The second issue of Hove Park Living had an articles submitted by the Friends of Hove Park, and a pictorial record of the effects of the Great Gale of October 1987 in the park. Both are given here. Additionally, the front cover was supplied by us; the photograph is show below.
THE FRIENDS OF HOVE PARK
During its eventful history many changes have helped shape the much loved Hove Park of today.
Following Hove Corporation's purchase in 1899 of 40 acres in Goldstone Bottom to create a public park, over 7,000 trees and shrubs were planted and sports facilities, such as tennis courts and bowling greens, constructed. The southern section was opened on 24th May 1906 and the northern part a few years later. The park was originally more enclosed with the imposing brick gate posts on the Old Shoreham Road containing iron gates and flanked by iron railings, and the Goldstone Crescent boundary marked by a wooden fence.
The First World War saw the park used for military drills and some of the land ploughed up and planted with crops.
In 1987 the park landscape was devastated during the night of 16/17 October when around two-thirds of the trees, including many mature elms, were toppled in the ferocious Great Storm. This desolation however afforded a unique opportunity for restructuring with a greater variety of trees planted, vistas improved, and the playground moved to a sunnier more open location.
Hove Park has now received the national Green Flag Award for 10 successive years in recognition of its beautifully maintained state and excellent facilities.
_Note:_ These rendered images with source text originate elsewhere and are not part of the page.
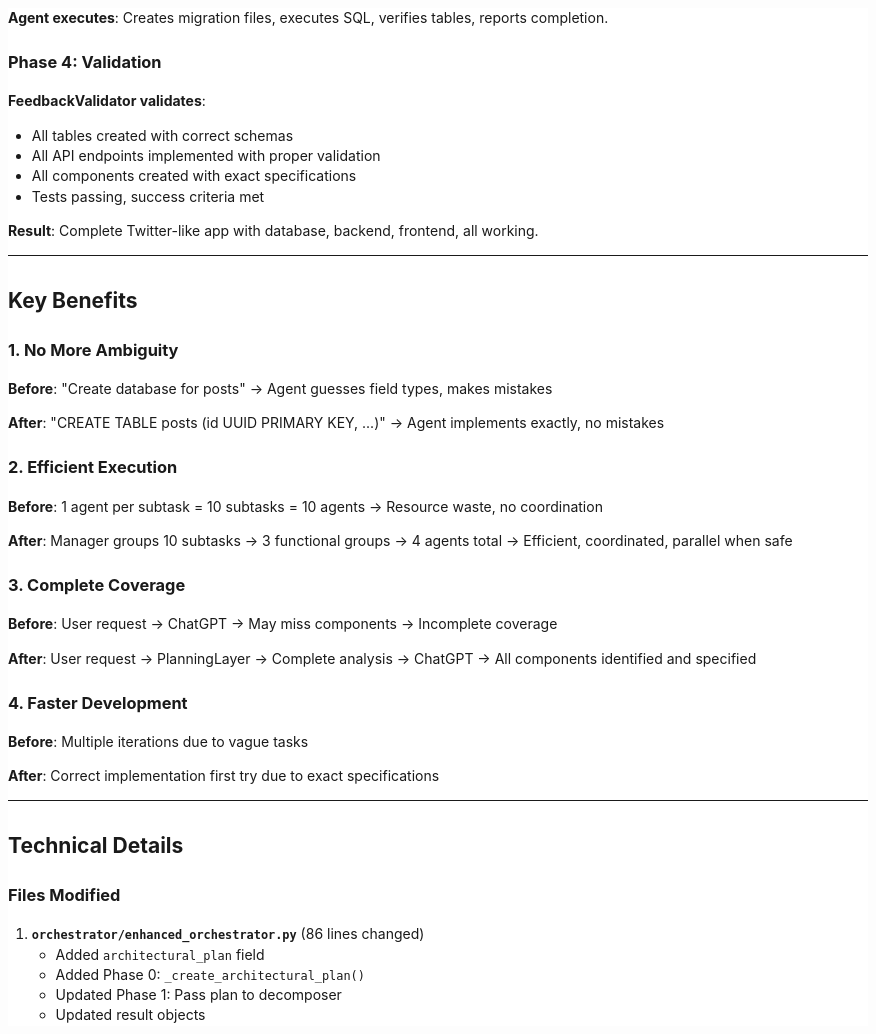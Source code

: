 **Agent executes**: Creates migration files, executes SQL, verifies tables, reports completion.

### Phase 4: Validation

**FeedbackValidator validates**:
- All tables created with correct schemas
- All API endpoints implemented with proper validation
- All components created with exact specifications
- Tests passing, success criteria met

**Result**: Complete Twitter-like app with database, backend, frontend, all working.

---

## Key Benefits

### 1. No More Ambiguity

**Before**: "Create database for posts"
→ Agent guesses field types, makes mistakes

**After**: "CREATE TABLE posts (id UUID PRIMARY KEY, ...)"
→ Agent implements exactly, no mistakes

### 2. Efficient Execution

**Before**: 1 agent per subtask = 10 subtasks = 10 agents
→ Resource waste, no coordination

**After**: Manager groups 10 subtasks → 3 functional groups → 4 agents total
→ Efficient, coordinated, parallel when safe

### 3. Complete Coverage

**Before**: User request → ChatGPT → May miss components
→ Incomplete coverage

**After**: User request → PlanningLayer → Complete analysis → ChatGPT
→ All components identified and specified

### 4. Faster Development

**Before**: Multiple iterations due to vague tasks

**After**: Correct implementation first try due to exact specifications

---

## Technical Details

### Files Modified

1. **`orchestrator/enhanced_orchestrator.py`** (86 lines changed)
   - Added `architectural_plan` field
   - Added Phase 0: `_create_architectural_plan()`
   - Updated Phase 1: Pass plan to decomposer
   - Updated result objects
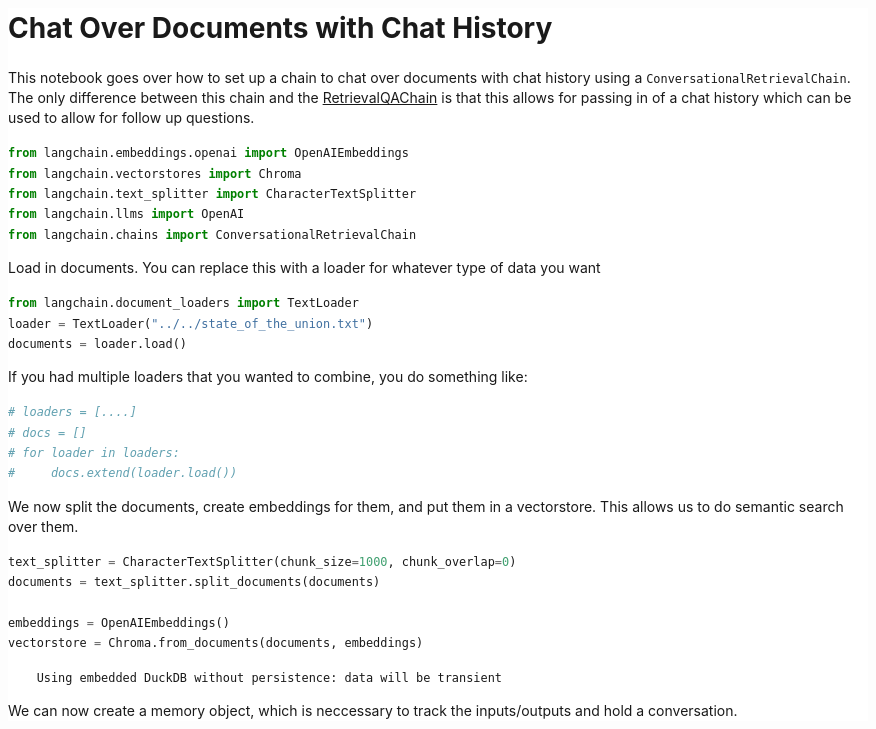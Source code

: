 # Chat Over Documents with Chat History

This notebook goes over how to set up a chain to chat over documents with chat history using a `ConversationalRetrievalChain`. The only difference between this chain and the [RetrievalQAChain](./vector_db_qa.ipynb) is that this allows for passing in of a chat history which can be used to allow for follow up questions.




```python
from langchain.embeddings.openai import OpenAIEmbeddings
from langchain.vectorstores import Chroma
from langchain.text_splitter import CharacterTextSplitter
from langchain.llms import OpenAI
from langchain.chains import ConversationalRetrievalChain
```

Load in documents. You can replace this with a loader for whatever type of data you want


```python
from langchain.document_loaders import TextLoader
loader = TextLoader("../../state_of_the_union.txt")
documents = loader.load()
```

If you had multiple loaders that you wanted to combine, you do something like:


```python
# loaders = [....]
# docs = []
# for loader in loaders:
#     docs.extend(loader.load())
```

We now split the documents, create embeddings for them, and put them in a vectorstore. This allows us to do semantic search over them.


```python
text_splitter = CharacterTextSplitter(chunk_size=1000, chunk_overlap=0)
documents = text_splitter.split_documents(documents)

embeddings = OpenAIEmbeddings()
vectorstore = Chroma.from_documents(documents, embeddings)
```

<CodeOutputBlock lang="python">

```
    Using embedded DuckDB without persistence: data will be transient
```

</CodeOutputBlock>

We can now create a memory object, which is neccessary to track the inputs/outputs and hold a conversation.
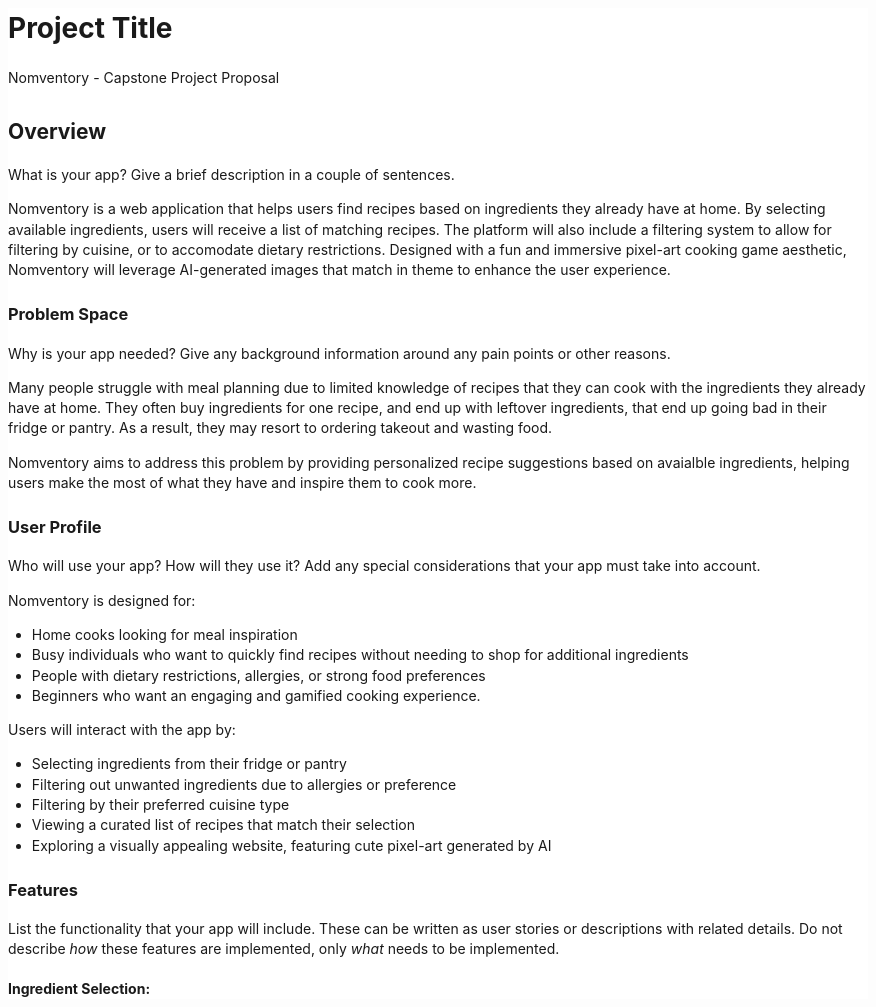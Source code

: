 # Project Title

Nomventory - Capstone Project Proposal

## Overview

What is your app? Give a brief description in a couple of sentences.

Nomventory is a web application that helps users find recipes based on ingredients they already have at home. By selecting available ingredients, users will receive a list of matching recipes. The platform will also include a filtering system to allow for filtering by cuisine, or to accomodate dietary restrictions. Designed with a fun and immersive pixel-art cooking game aesthetic, Nomventory will leverage AI-generated images that match in theme to enhance the user experience.

### Problem Space

Why is your app needed? Give any background information around any pain points or other reasons.

Many people struggle with meal planning due to limited knowledge of recipes that they can cook with the ingredients they already have at home. They often buy ingredients for one recipe, and end up with leftover ingredients, that end up going bad in their fridge or pantry. As a result, they may resort to ordering takeout and wasting food.

Nomventory aims to address this problem by providing personalized recipe suggestions based on avaialble ingredients, helping users make the most of what they have and inspire them to cook more.

### User Profile

Who will use your app? How will they use it? Add any special considerations that your app must take into account.

Nomventory is designed for:

- Home cooks looking for meal inspiration
- Busy individuals who want to quickly find recipes without needing to shop for additional ingredients
- People with dietary restrictions, allergies, or strong food preferences
- Beginners who want an engaging and gamified cooking experience.

Users will interact with the app by:

- Selecting ingredients from their fridge or pantry
- Filtering out unwanted ingredients due to allergies or preference
- Filtering by their preferred cuisine type
- Viewing a curated list of recipes that match their selection
- Exploring a visually appealing website, featuring cute pixel-art generated by AI

### Features

List the functionality that your app will include. These can be written as user stories or descriptions with related details. Do not describe _how_ these features are implemented, only _what_ needs to be implemented.

#### Ingredient Selection:
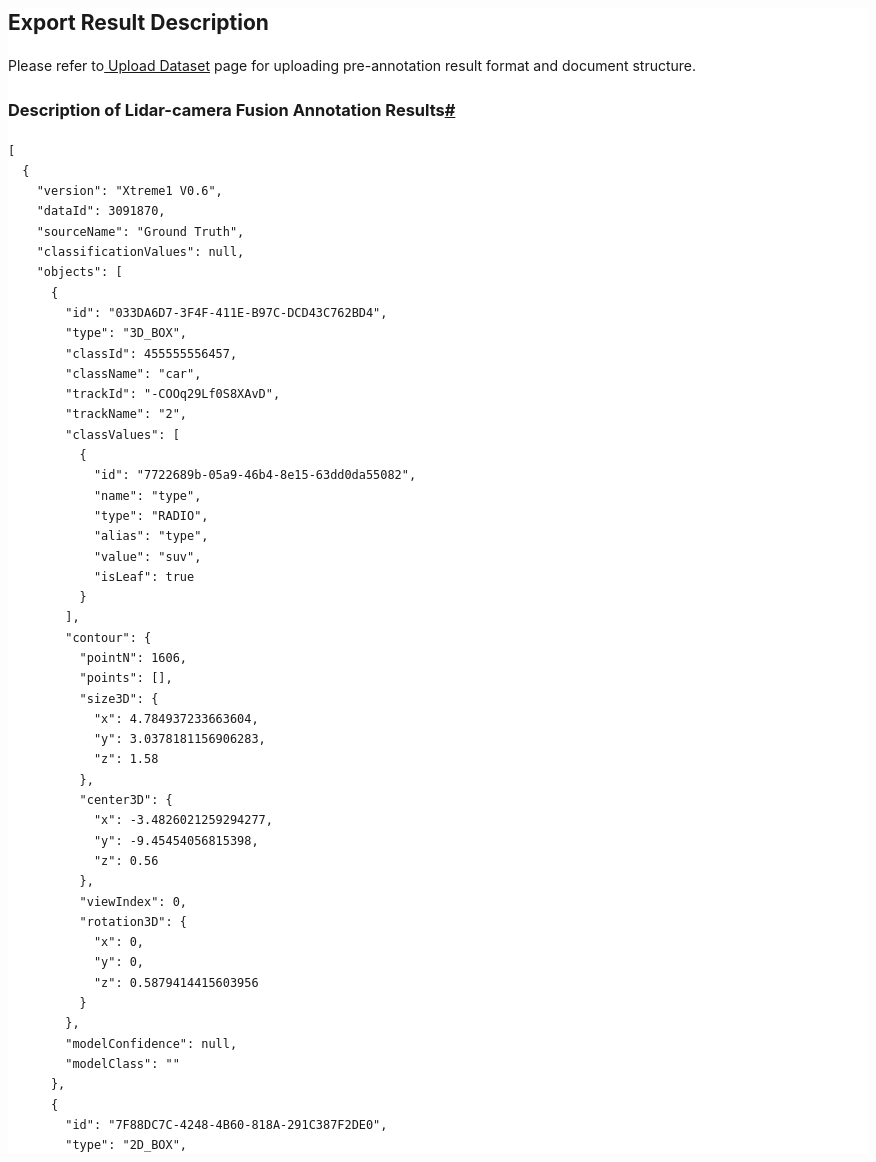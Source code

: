 ## Export Result Description <a href="#export-result-description" id="export-result-description"></a>

Please refer to[ Upload Dataset](../product-guides/upload-dataset.md) page for uploading pre-annotation result format and document structure.

### Description of Lidar-camera Fusion Annotation Results[#](https://docs.basic.ai/export\_class#description-of-lidar-camera-fusion-annotation-results) <a href="#description-of-lidar-camera-fusion-annotation-results" id="description-of-lidar-camera-fusion-annotation-results"></a>

```
[
  {
    "version": "Xtreme1 V0.6",
    "dataId": 3091870,
    "sourceName": "Ground Truth",
    "classificationValues": null,
    "objects": [
      {
        "id": "033DA6D7-3F4F-411E-B97C-DCD43C762BD4",
        "type": "3D_BOX",
        "classId": 455555556457,
        "className": "car",
        "trackId": "-COOq29Lf0S8XAvD",
        "trackName": "2",
        "classValues": [
          {
            "id": "7722689b-05a9-46b4-8e15-63dd0da55082",
            "name": "type",
            "type": "RADIO",
            "alias": "type",
            "value": "suv",
            "isLeaf": true
          }
        ],
        "contour": {
          "pointN": 1606,
          "points": [],
          "size3D": {
            "x": 4.784937233663604,
            "y": 3.0378181156906283,
            "z": 1.58
          },
          "center3D": {
            "x": -3.4826021259294277,
            "y": -9.45454056815398,
            "z": 0.56
          },
          "viewIndex": 0,
          "rotation3D": {
            "x": 0,
            "y": 0,
            "z": 0.5879414415603956
          }
        },
        "modelConfidence": null,
        "modelClass": ""
      },
      {
        "id": "7F88DC7C-4248-4B60-818A-291C387F2DE0",
        "type": "2D_BOX",
```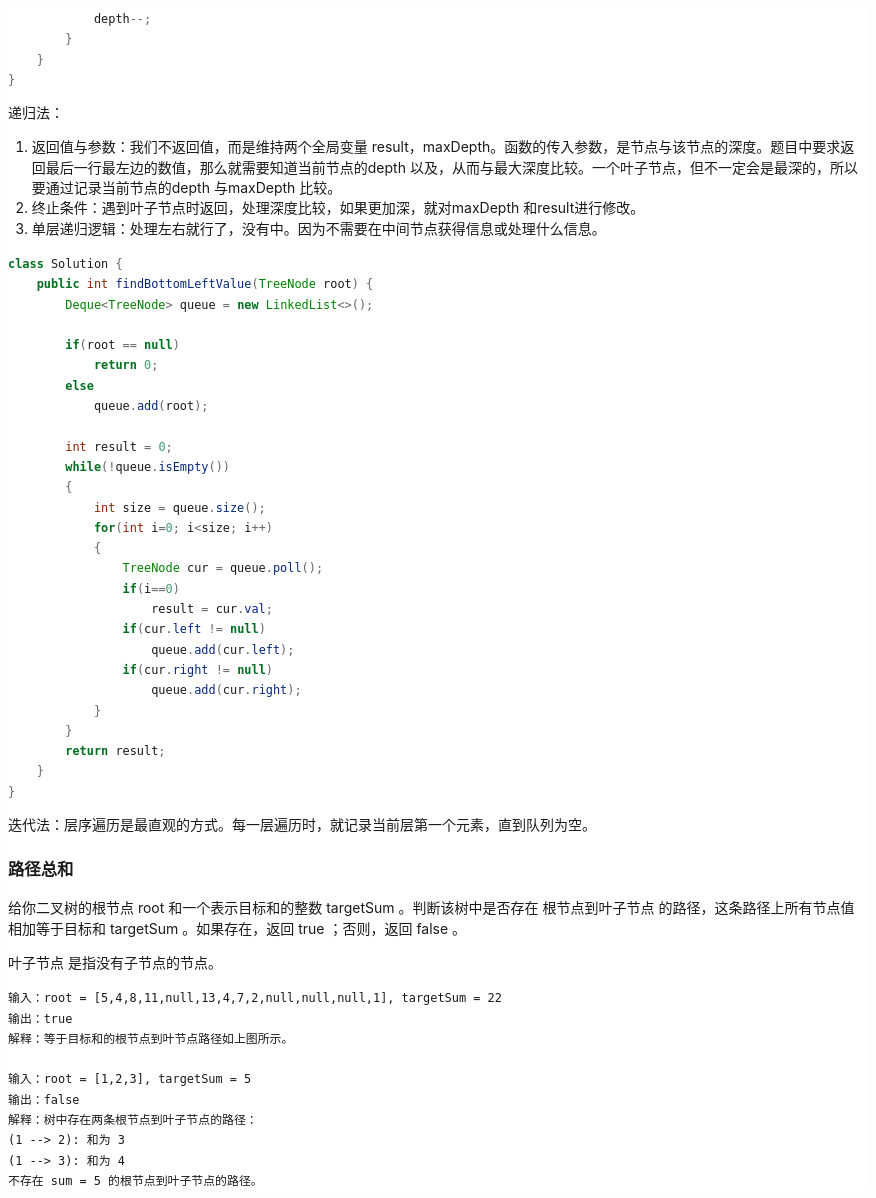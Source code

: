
 ```java
            depth--;
        }
    }
}
```

递归法：

1. 返回值与参数：我们不返回值，而是维持两个全局变量 result，maxDepth。函数的传入参数，是节点与该节点的深度。题目中要求返回最后一行最左边的数值，那么就需要知道当前节点的depth 以及，从而与最大深度比较。一个叶子节点，但不一定会是最深的，所以要通过记录当前节点的depth 与maxDepth 比较。
2. 终止条件：遇到叶子节点时返回，处理深度比较，如果更加深，就对maxDepth 和result进行修改。
3. 单层递归逻辑：处理左右就行了，没有中。因为不需要在中间节点获得信息或处理什么信息。

```java
class Solution {
    public int findBottomLeftValue(TreeNode root) {
        Deque<TreeNode> queue = new LinkedList<>();

        if(root == null)
            return 0;
        else
            queue.add(root);

        int result = 0;
        while(!queue.isEmpty())
        {
            int size = queue.size();
            for(int i=0; i<size; i++)
            {
                TreeNode cur = queue.poll();
                if(i==0)
                    result = cur.val;
                if(cur.left != null)
                    queue.add(cur.left);
                if(cur.right != null)
                    queue.add(cur.right);
            }
        }
        return result;
    }
}
```

迭代法：层序遍历是最直观的方式。每一层遍历时，就记录当前层第一个元素，直到队列为空。

### 路径总和

给你二叉树的根节点 root 和一个表示目标和的整数 targetSum 。判断该树中是否存在 根节点到叶子节点 的路径，这条路径上所有节点值相加等于目标和 targetSum 。如果存在，返回 true ；否则，返回 false 。

叶子节点 是指没有子节点的节点。

```
输入：root = [5,4,8,11,null,13,4,7,2,null,null,null,1], targetSum = 22
输出：true
解释：等于目标和的根节点到叶节点路径如上图所示。

输入：root = [1,2,3], targetSum = 5
输出：false
解释：树中存在两条根节点到叶子节点的路径：
(1 --> 2): 和为 3
(1 --> 3): 和为 4
不存在 sum = 5 的根节点到叶子节点的路径。
```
Perhaps surprisingly it lacked a friends group and so 'The Friends of Hove Park' was formed last year. We aim to assist in the preservation, protection and improvement of the park for the community, working with other bodies involved with the park. We also want to encourage park users to become involved through the organisation of a programme of communal events. Membership is open to all those interested in the park, with a nominal £3 yearly subscription per household.
Our first public event was an Easter egg trail which proved very popular. To support wildlife a wildflower mound has been planted with local species and a butterfly shaped flower bed with colourful, pollinator friendly plants. A gardening group has also been formed with twice monthly sessions helping the park gardeners. We would welcome more volunteers to further develop our work.
Information about activities and events can be found on the group's web site http://www.friendsofhovepark.org. which provides links to other sites for further information about the park and its history. You can see many photographs of the park and its events on the website and on our Facebook page https://www.facebook.com/lovehovepark
As well as the article above, there was also a pictorial feature on the Great Gale, which took place in 1987 in October. Nine photographs appeared, shown below. Some had captions, which are supplied under them.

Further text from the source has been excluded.